É vital que os jovens compreendam porque, passados dois séculos, o Brasil central continua de costas, de cócoras para o Norte, e nos considera cidadãos sem rosto, sem alma, vivendo na Amazônia esfumaçada que a nação resiste em proteger/abraçar e a ela se entregar”.

Por Alfredo Lopes (*) Coluna Follow-up (**) 

A independência do Brasil demorou muito a ser unanimidade nacional. Sete Setembro, até nossos dias, ainda questiona essa insurreição mediante a paisagem de um país apartado por desigualdades regionais tão gritantes. Aliás, a unidade da nação brasileira é um paradoxo que se baseia na cultura, economia e decisões políticas predominantemente exercidas a partir do Sudeste, Sul e Centro-Oeste do país. 

O grito e o blefe

Na Amazônia, formalmente, ela foi oficializada no grito e no blefe, um ano depois do vaporoso episódio do Ipiranga. Províncias do Norte e Nordeste estavam muito desconfiadas daquela sublevação, sobretudo porque as notícias oriundas das Corte, onde bombavam as Folias Cariocas, retratavam um governo imaturo e inconsequente. Há curiosidades picantes registradas nos subterrâneos dessa estória. E a recusa de submissão à Coroa verde-amarela encontrou seu último bastião de resistência exatamente na Província mais excluída, a do Grão Pará e Rio Negro, que só assinou – compulsoriamente – o Termo de Adesão ao novo Império para salvar a integridade de sua população e negócios no grito e no blefe.

Grão-Pará e Rio Negro

Aqui já se destaca a “diplomacia” autoritária e eticamente aloprada, que ganhou status efetivo no referencial de princípios do Brasil nascente. Qualquer coincidência com os tempos atuais não é mera coincidência. Dom Pedro I, atento à importância do Grão-Pará e Rio Negro – nome pomposo da Amazônia de então – despachou para Belém um navio de guerra com a missão de comunicar seu ultimatum imperial: ou assina a submissão ou uma esquadra poderosa viria tomar posse da região, e obviamente de suas imensuráveis riquezas e com requintada violência. Não tardou! Independência, às margens do Igarapé do Ipiranga, não excluiu a morte, foi construída em cima dela.

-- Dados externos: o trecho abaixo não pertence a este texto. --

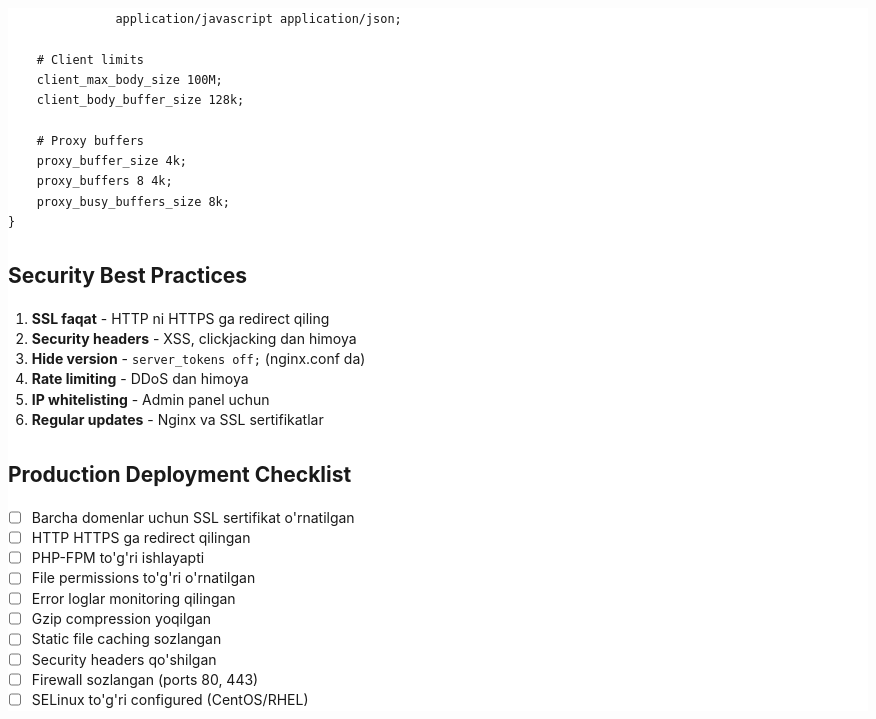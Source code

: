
 ```nginx
               application/javascript application/json;

    # Client limits
    client_max_body_size 100M;
    client_body_buffer_size 128k;

    # Proxy buffers
    proxy_buffer_size 4k;
    proxy_buffers 8 4k;
    proxy_busy_buffers_size 8k;
}
```

## Security Best Practices

1. **SSL faqat** - HTTP ni HTTPS ga redirect qiling
2. **Security headers** - XSS, clickjacking dan himoya
3. **Hide version** - `server_tokens off;` (nginx.conf da)
4. **Rate limiting** - DDoS dan himoya
5. **IP whitelisting** - Admin panel uchun
6. **Regular updates** - Nginx va SSL sertifikatlar

## Production Deployment Checklist

- [ ] Barcha domenlar uchun SSL sertifikat o'rnatilgan
- [ ] HTTP HTTPS ga redirect qilingan
- [ ] PHP-FPM to'g'ri ishlayapti
- [ ] File permissions to'g'ri o'rnatilgan
- [ ] Error loglar monitoring qilingan
- [ ] Gzip compression yoqilgan
- [ ] Static file caching sozlangan
- [ ] Security headers qo'shilgan
- [ ] Firewall sozlangan (ports 80, 443)
- [ ] SELinux to'g'ri configured (CentOS/RHEL)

Cabanagem, a memória  do genocídio

A não-adesão ao novo governo se fundamenta em duas situações bem distintas. A primeira diz a respeito aos governantes e elite econômica, sobretudo comercial do Grão-Pará. Eles estavam permeados de figuras ligadas à Lisboa, oficiais, políticos e homens de negócio da antiga Corte. Era mais fácil e proveitoso  interagir comercialmente com Lisboa e vizinhança do que iniciar novos negócios com a capital da nova matriz, o Rio de Janeiro. Dizem os historiadores que até os ventos sopravam mais generosamente no ir e vir de Belém a Lisboa. A segunda razão estava nas condições desumanas das populações excluídas do baile dos bacanas da época. Eram os cabanos, habitantes de moradias extremamente miseráveis na beira dos rios e igarapés em torno de Belém. Habitavam os tapiris,  ou casas de palha, e eram constituídos de negros, índios e mestiços, o que se chama hoje de cabocos, a heróica cabucada! Viviam em regime de escravidão e sabiam que aderir ou recusar a nova cidadania petrolina – e nada –  era a mesma coisa. Ou seja, eles seriam escravizados ou vitimizados pela violência escravagista em qualquer cenário. 

Opressão e resistência 

Os novos governantes trataram, pois, de reprimir as frequentes revoltas, muitas delas apoiadas e assumidas por militares de baixo escalão e servidores públicos com soldos minguados. Depois de 15 de Agosto 1823, as coisas só fizeram piorar para os esquecidos. E foi justamente essa adversidade que construiu um espírito de resistência que vai explodir em 1835, por toda a Amazônia a partir de Belém, com a Revolta dos Cabanos. O império brasileiro não tardou em sufocar de forma violenta e implacável este movimento – A Cabanagem- uma revolta que está ausente da maioria dos livros de história no ensino médio do país. O genocídio se assemelha aos crimes mais hediondos da história da humanidade, mais de 60.000 mil cabanos, a maior parte do sexo masculino, dizimados sem clemência ou apelação.

Sem rosto e sem alma

No bicentenário da independência, em 2022, certamente não será celebrada qualquer homenagem às vítimas do genocídio Cabano, a não ser que os gestores da educação regional resgatem essa mancha histórica. É vital que os jovens compreendam porque, passados dois séculos, o Brasil central continua de costas, de cócoras para o Norte, e nos considera cidadãos sem rosto, sem alma, vivendo na Amazônia esfumaçada que a nação resiste em proteger/amar e  ela se entregar. 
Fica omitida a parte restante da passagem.